● **WHAT IS NEEDED**:
Could you copy out every line of the data where the word "韩棠叹了口气" occurs?

——

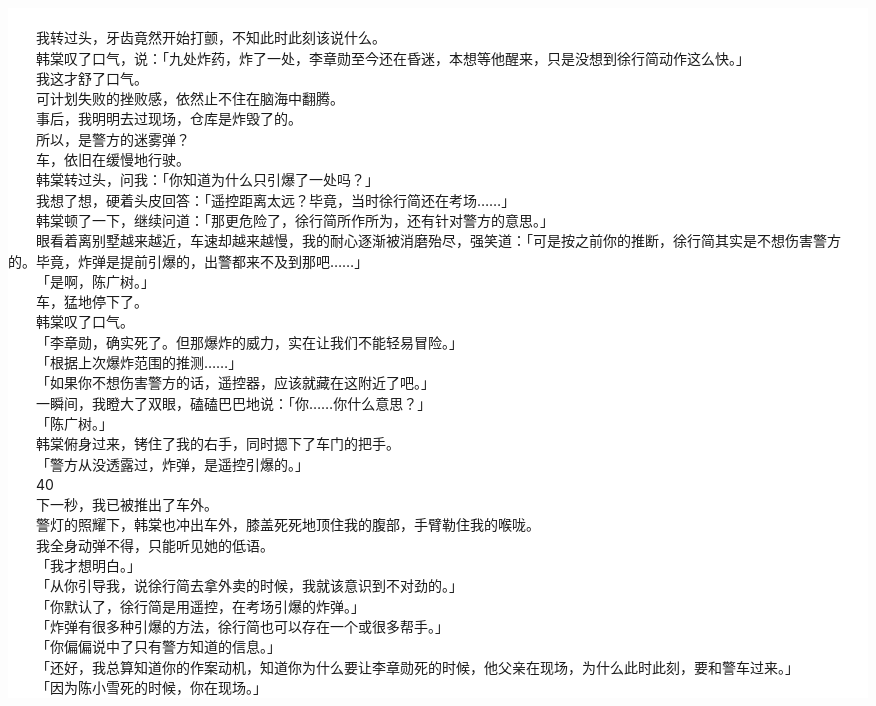 <br>   
&emsp;&emsp;我转过头，牙齿竟然开始打颤，不知此时此刻该说什么。  
<br>   
&emsp;&emsp;韩棠叹了口气，说：「九处炸药，炸了一处，李章勋至今还在昏迷，本想等他醒来，只是没想到徐行简动作这么快。」  
<br>   
&emsp;&emsp;我这才舒了口气。  
<br>   
&emsp;&emsp;可计划失败的挫败感，依然止不住在脑海中翻腾。  
<br>   
&emsp;&emsp;事后，我明明去过现场，仓库是炸毁了的。  
<br>   
&emsp;&emsp;所以，是警方的迷雾弹？  
<br>   
&emsp;&emsp;车，依旧在缓慢地行驶。  
<br>   
&emsp;&emsp;韩棠转过头，问我：「你知道为什么只引爆了一处吗？」  
<br>   
&emsp;&emsp;我想了想，硬着头皮回答：「遥控距离太远？毕竟，当时徐行简还在考场……」  
<br>   
&emsp;&emsp;韩棠顿了一下，继续问道：「那更危险了，徐行简所作所为，还有针对警方的意思。」  
<br>   
&emsp;&emsp;眼看着离别墅越来越近，车速却越来越慢，我的耐心逐渐被消磨殆尽，强笑道：「可是按之前你的推断，徐行简其实是不想伤害警方的。毕竟，炸弹是提前引爆的，出警都来不及到那吧……」  
<br>   
&emsp;&emsp;「是啊，陈广树。」  
<br>   
&emsp;&emsp;车，猛地停下了。  
<br>   
&emsp;&emsp;韩棠叹了口气。  
<br>   
&emsp;&emsp;「李章勋，确实死了。但那爆炸的威力，实在让我们不能轻易冒险。」  
<br>   
&emsp;&emsp;「根据上次爆炸范围的推测……」  
<br>   
&emsp;&emsp;「如果你不想伤害警方的话，遥控器，应该就藏在这附近了吧。」  
<br>   
&emsp;&emsp;一瞬间，我瞪大了双眼，磕磕巴巴地说：「你……你什么意思？」  
<br>   
&emsp;&emsp;「陈广树。」  
<br>   
&emsp;&emsp;韩棠俯身过来，铐住了我的右手，同时摁下了车门的把手。  
<br>   
&emsp;&emsp;「警方从没透露过，炸弹，是遥控引爆的。」  
<br>   
&emsp;&emsp;40  
<br>   
&emsp;&emsp;下一秒，我已被推出了车外。  
<br>   
&emsp;&emsp;警灯的照耀下，韩棠也冲出车外，膝盖死死地顶住我的腹部，手臂勒住我的喉咙。  
<br>   
&emsp;&emsp;我全身动弹不得，只能听见她的低语。  
<br>   
&emsp;&emsp;「我才想明白。」  
<br>   
&emsp;&emsp;「从你引导我，说徐行简去拿外卖的时候，我就该意识到不对劲的。」  
<br>   
&emsp;&emsp;「你默认了，徐行简是用遥控，在考场引爆的炸弹。」  
<br>   
&emsp;&emsp;「炸弹有很多种引爆的方法，徐行简也可以存在一个或很多帮手。」  
<br>   
&emsp;&emsp;「你偏偏说中了只有警方知道的信息。」  
<br>   
&emsp;&emsp;「还好，我总算知道你的作案动机，知道你为什么要让李章勋死的时候，他父亲在现场，为什么此时此刻，要和警车过来。」  
<br>   
&emsp;&emsp;「因为陈小雪死的时候，你在现场。」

——

● **TASK RESPONSE**:
&emsp;&emsp;韩棠叹了口气，说：「九处炸药，炸了一处，李章勋至今还在昏迷，本想等他醒来，只是没想到徐行简动作这么快。」  
&emsp;&emsp;韩棠叹了口气。  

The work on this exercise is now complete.